Only normal or neoplastic thyroid follicular cells produce and secrete the prohormone, thyroglobulin (Tg). For some 25 years, elevated serum concentrations of Tg therefore have been employed as a post-operative marker for well-differentiated thyroid carcinoma. The aim of serum Tg measurement is to identify patients requiring: A) further testing to confirm the presence and to determine the stage, site and functionality of tumour; and/or B) further treatment. Serum Tg testing has the advantages of superior sensitivity to radioiodine whole-body scanning (WBS), lack of false positive readings, simplicity, speed, low cost, precision and wide availability. However, major limitations of serum Tg testing are interference by serum anti-Tg antibodies and decreased sensitivity during THST. To obviate this last drawback, the use of recombinant human thyroid-stimulating hormone (rhTSH) has been clinically investigated as a preparative adjunct to serum Tg testing in the diagnostic follow-up of well-differentiated thyroid cancer.
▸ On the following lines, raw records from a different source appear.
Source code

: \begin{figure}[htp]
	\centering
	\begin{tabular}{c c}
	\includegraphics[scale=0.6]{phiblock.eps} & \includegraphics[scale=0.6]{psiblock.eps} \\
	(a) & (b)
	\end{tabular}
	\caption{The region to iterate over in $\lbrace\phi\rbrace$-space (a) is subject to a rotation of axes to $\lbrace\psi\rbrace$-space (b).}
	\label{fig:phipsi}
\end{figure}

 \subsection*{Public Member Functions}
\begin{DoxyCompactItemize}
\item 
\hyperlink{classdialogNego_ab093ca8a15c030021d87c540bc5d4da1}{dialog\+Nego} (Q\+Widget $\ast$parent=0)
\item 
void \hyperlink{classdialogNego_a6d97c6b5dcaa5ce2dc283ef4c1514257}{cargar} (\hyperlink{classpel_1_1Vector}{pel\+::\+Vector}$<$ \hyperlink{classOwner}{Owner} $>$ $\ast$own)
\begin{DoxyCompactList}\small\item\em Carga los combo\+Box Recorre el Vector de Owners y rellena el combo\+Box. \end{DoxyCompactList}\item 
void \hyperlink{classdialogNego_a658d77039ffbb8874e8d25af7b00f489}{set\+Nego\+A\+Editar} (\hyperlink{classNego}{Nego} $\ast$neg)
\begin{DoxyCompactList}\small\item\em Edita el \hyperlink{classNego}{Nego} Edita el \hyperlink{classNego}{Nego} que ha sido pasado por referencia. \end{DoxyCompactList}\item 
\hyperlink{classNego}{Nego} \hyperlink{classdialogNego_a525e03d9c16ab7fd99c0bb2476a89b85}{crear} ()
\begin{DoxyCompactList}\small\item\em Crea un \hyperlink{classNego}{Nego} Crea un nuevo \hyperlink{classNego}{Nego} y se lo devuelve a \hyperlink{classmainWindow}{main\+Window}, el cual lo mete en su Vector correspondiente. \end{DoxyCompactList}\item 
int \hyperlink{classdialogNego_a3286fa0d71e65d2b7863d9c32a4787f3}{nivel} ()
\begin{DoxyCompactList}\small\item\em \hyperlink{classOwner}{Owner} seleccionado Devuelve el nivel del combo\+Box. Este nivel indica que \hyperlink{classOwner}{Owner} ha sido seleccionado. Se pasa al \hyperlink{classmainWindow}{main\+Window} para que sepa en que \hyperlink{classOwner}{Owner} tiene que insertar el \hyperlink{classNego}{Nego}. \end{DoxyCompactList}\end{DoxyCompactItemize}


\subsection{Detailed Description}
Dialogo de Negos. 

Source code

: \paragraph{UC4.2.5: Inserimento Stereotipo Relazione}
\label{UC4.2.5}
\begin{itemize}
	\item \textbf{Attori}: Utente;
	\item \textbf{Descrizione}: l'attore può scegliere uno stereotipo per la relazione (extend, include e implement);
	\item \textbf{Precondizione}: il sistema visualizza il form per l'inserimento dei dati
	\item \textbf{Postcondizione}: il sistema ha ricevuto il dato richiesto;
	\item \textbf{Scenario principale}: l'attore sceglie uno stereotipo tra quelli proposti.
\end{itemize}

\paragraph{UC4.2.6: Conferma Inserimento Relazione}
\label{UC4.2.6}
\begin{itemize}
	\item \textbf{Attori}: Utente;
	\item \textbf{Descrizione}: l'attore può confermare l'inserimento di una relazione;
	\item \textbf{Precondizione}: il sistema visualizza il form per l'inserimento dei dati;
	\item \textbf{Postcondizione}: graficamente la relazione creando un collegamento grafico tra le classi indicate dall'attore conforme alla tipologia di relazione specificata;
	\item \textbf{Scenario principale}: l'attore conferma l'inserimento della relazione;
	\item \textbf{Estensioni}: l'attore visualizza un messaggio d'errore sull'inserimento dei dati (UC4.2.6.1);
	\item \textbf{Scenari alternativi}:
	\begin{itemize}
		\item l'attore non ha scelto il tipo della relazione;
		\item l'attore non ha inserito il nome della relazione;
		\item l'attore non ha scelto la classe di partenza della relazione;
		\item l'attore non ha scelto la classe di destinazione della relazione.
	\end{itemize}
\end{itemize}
A large, multicentre international Phase III study now has confirmed evidence from earlier Phase I/II and Phase III trials and established the safety and efficacy of rhTSH in stimulating Tg release by residual and neoplastic thyroid tissue. This confirmatory study has clearly shown that 1) rhTSH administration significantly increases sensitivity of serum Tg measurement in patients on THST; and 2) by permitting sensitive diagnostic follow-up with serum Tg measurement and/or radioiodine WBS during THST, rhTSH administration improves patient comfort and quality of life compared to THST withdrawal. Thus use of the drug in diagnostic follow-up recently has received regulatory approval in the United States, and such approval is pending in the European Union. With regulatory approval, rhTSH is likely to gain an important role as a preparative adjunct to serum Tg testing in everyday practice.